• ACTIVITY
Type out all the records again exactly.

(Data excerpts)
▼▼▼

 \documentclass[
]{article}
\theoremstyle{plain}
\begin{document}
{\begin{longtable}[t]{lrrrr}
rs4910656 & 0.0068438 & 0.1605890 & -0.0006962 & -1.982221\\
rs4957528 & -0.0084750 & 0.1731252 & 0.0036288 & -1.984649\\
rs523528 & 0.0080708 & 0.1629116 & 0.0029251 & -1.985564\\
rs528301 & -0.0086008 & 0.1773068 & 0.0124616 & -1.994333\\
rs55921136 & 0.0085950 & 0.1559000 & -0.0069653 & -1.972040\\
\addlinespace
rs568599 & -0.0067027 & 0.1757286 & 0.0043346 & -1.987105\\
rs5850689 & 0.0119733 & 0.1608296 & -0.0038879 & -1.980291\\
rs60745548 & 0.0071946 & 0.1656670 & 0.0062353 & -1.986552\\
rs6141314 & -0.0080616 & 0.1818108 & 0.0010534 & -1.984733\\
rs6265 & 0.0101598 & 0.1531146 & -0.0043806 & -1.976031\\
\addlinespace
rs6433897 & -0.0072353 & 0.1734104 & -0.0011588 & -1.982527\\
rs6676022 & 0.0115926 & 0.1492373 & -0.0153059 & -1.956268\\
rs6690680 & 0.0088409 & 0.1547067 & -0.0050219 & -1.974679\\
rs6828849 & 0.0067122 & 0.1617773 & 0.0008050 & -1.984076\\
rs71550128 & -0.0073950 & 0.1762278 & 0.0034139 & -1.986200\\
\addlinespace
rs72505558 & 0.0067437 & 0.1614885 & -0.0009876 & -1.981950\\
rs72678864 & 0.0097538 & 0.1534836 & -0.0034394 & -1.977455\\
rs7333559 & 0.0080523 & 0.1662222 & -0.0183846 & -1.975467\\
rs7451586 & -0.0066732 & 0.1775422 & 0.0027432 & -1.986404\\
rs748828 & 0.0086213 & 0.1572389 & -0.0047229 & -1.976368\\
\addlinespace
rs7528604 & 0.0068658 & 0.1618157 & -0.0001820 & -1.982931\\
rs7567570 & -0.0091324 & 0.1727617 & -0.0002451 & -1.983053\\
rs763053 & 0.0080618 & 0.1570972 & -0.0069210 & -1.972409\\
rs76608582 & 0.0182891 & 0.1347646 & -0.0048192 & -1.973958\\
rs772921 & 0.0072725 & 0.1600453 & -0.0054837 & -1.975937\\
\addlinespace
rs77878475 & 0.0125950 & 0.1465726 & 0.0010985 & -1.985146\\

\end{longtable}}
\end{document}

▲▲▲

• SOLUTION FOR THIS PROBLEM
 \documentclass[
]{article}
\theoremstyle{plain}
\begin{document}
{\begin{longtable}[t]{lrrrr}
rs4910656 & 0.0068438 & 0.1605890 & -0.0006962 & -1.982221\\
rs4957528 & -0.0084750 & 0.1731252 & 0.0036288 & -1.984649\\
rs523528 & 0.0080708 & 0.1629116 & 0.0029251 & -1.985564\\
rs528301 & -0.0086008 & 0.1773068 & 0.0124616 & -1.994333\\
rs55921136 & 0.0085950 & 0.1559000 & -0.0069653 & -1.972040\\
\addlinespace
rs568599 & -0.0067027 & 0.1757286 & 0.0043346 & -1.987105\\
rs5850689 & 0.0119733 & 0.1608296 & -0.0038879 & -1.980291\\
rs60745548 & 0.0071946 & 0.1656670 & 0.0062353 & -1.986552\\
rs6141314 & -0.0080616 & 0.1818108 & 0.0010534 & -1.984733\\
rs6265 & 0.0101598 & 0.1531146 & -0.0043806 & -1.976031\\
\addlinespace
rs6433897 & -0.0072353 & 0.1734104 & -0.0011588 & -1.982527\\
rs6676022 & 0.0115926 & 0.1492373 & -0.0153059 & -1.956268\\
rs6690680 & 0.0088409 & 0.1547067 & -0.0050219 & -1.974679\\
rs6828849 & 0.0067122 & 0.1617773 & 0.0008050 & -1.984076\\
rs71550128 & -0.0073950 & 0.1762278 & 0.0034139 & -1.986200\\
\addlinespace
rs72505558 & 0.0067437 & 0.1614885 & -0.0009876 & -1.981950\\
rs72678864 & 0.0097538 & 0.1534836 & -0.0034394 & -1.977455\\
rs7333559 & 0.0080523 & 0.1662222 & -0.0183846 & -1.975467\\
rs7451586 & -0.0066732 & 0.1775422 & 0.0027432 & -1.986404\\
rs748828 & 0.0086213 & 0.1572389 & -0.0047229 & -1.976368\\
\addlinespace
rs7528604 & 0.0068658 & 0.1618157 & -0.0001820 & -1.982931\\
rs7567570 & -0.0091324 & 0.1727617 & -0.0002451 & -1.983053\\
rs763053 & 0.0080618 & 0.1570972 & -0.0069210 & -1.972409\\
rs76608582 & 0.0182891 & 0.1347646 & -0.0048192 & -1.973958\\
rs772921 & 0.0072725 & 0.1600453 & -0.0054837 & -1.975937\\
\addlinespace
rs77878475 & 0.0125950 & 0.1465726 & 0.0010985 & -1.985146\\

\end{longtable}}
\end{document}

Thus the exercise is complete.